Even without spurious wakeups we might get woken many times, because this lock suffers from the thundering herd problem where every waiter is woken on unlock() even though only one will ultimately be able to get the lock.

We’ll try a second design too, that doesn’t suffer from thundering herd. This is a queued lock, where each lock waits on its own private node in a queue of waiters, so only a single waiter (the new lock owner) is woken up on unlock. We will call it queued fifo and if you’re interested in the implementation you can find it here.

Here’s how our new locks perform against the existing crowd:

Skylake

[data table] [raw data]

Ice Lake

[data table] [raw data]

Graviton

[data table] [raw data]

Graviton 2

[data table] [raw data]

You’re probably seeing the pattern now: performance is again a new level of terrible compared to the previous contenders. About an order of magnitude slower than the yielding approach, which was already slower than the earlier approaches, which are now just slivers a few pixels high on the plots. The queued version of the lock does slightly better at increasing thread counts (especially on Graviton 2), as might be expected from the lack of the thundering herd effect, but is still very slow because the primary problem isn’t thundering herd, but rather a lock convoy.

Lock Convoy

Unlike unfair locks, fair locks can result in sustained convoys involving only a single lock, once the contention reaches a certain point¹¹.
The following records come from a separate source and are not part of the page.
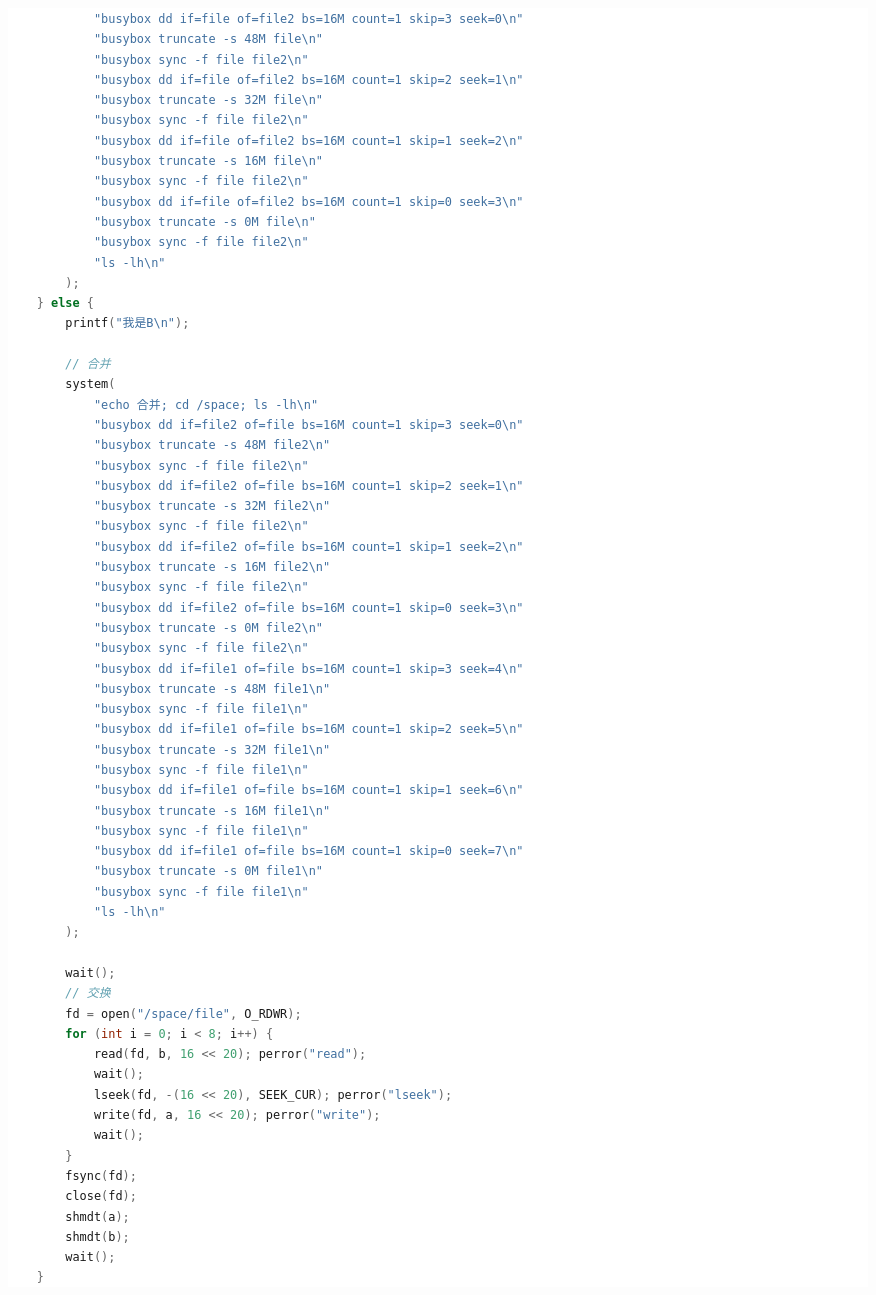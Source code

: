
 ```c
			"busybox dd if=file of=file2 bs=16M count=1 skip=3 seek=0\n"
			"busybox truncate -s 48M file\n"
			"busybox sync -f file file2\n"
			"busybox dd if=file of=file2 bs=16M count=1 skip=2 seek=1\n"
			"busybox truncate -s 32M file\n"
			"busybox sync -f file file2\n"
			"busybox dd if=file of=file2 bs=16M count=1 skip=1 seek=2\n"
			"busybox truncate -s 16M file\n"
			"busybox sync -f file file2\n"
			"busybox dd if=file of=file2 bs=16M count=1 skip=0 seek=3\n"
			"busybox truncate -s 0M file\n"
			"busybox sync -f file file2\n"
			"ls -lh\n"
		);
	} else {
		printf("我是B\n");

		// 合并
		system(
			"echo 合并; cd /space; ls -lh\n"
			"busybox dd if=file2 of=file bs=16M count=1 skip=3 seek=0\n"
			"busybox truncate -s 48M file2\n"
			"busybox sync -f file file2\n"
			"busybox dd if=file2 of=file bs=16M count=1 skip=2 seek=1\n"
			"busybox truncate -s 32M file2\n"
			"busybox sync -f file file2\n"
			"busybox dd if=file2 of=file bs=16M count=1 skip=1 seek=2\n"
			"busybox truncate -s 16M file2\n"
			"busybox sync -f file file2\n"
			"busybox dd if=file2 of=file bs=16M count=1 skip=0 seek=3\n"
			"busybox truncate -s 0M file2\n"
			"busybox sync -f file file2\n"
			"busybox dd if=file1 of=file bs=16M count=1 skip=3 seek=4\n"
			"busybox truncate -s 48M file1\n"
			"busybox sync -f file file1\n"
			"busybox dd if=file1 of=file bs=16M count=1 skip=2 seek=5\n"
			"busybox truncate -s 32M file1\n"
			"busybox sync -f file file1\n"
			"busybox dd if=file1 of=file bs=16M count=1 skip=1 seek=6\n"
			"busybox truncate -s 16M file1\n"
			"busybox sync -f file file1\n"
			"busybox dd if=file1 of=file bs=16M count=1 skip=0 seek=7\n"
			"busybox truncate -s 0M file1\n"
			"busybox sync -f file file1\n"
			"ls -lh\n"
		);

		wait();
		// 交换
		fd = open("/space/file", O_RDWR);
		for (int i = 0; i < 8; i++) {
			read(fd, b, 16 << 20); perror("read");
			wait();
			lseek(fd, -(16 << 20), SEEK_CUR); perror("lseek");
			write(fd, a, 16 << 20); perror("write");
			wait();
		}
		fsync(fd);
		close(fd);
		shmdt(a);
		shmdt(b);
		wait();
	}
```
Consider what happens when two threads, A and B, try to acquire the lock repeatedly. Let’s say A gets ticket 1 and B ticket 2. So A gets to go first and B has to wait, and for these implementations that means blocking (we can say the thread is parked by the OS). Now, A unlocks the lock and sees B waiting and wakes it. A is still running and soon tries to get the lock again, receiving ticket 3, but it cannot acquire the lock immediately because the lock is fair: A can’t jump the queue and acquire the lock with ticket 3 before B, holding ticket 2, gets its chance to enter the lock.

Of course, B is going to be a while: it needs to be woken by the scheduler and this takes a microsecond or two, at least. Now B wakes and gets the lock, and the same scenario repeats itself with the roles reversed. The upshot is that there is a full context switch for each acquisition of the lock.

Unfair locks avoid this problem because they allow queue jumping: in the scenario above, A (or any other thread) could re-acquire the lock after unlocking it, before B got its chance. So the use of the shared resource doesn’t grind to a halt while B wakes up.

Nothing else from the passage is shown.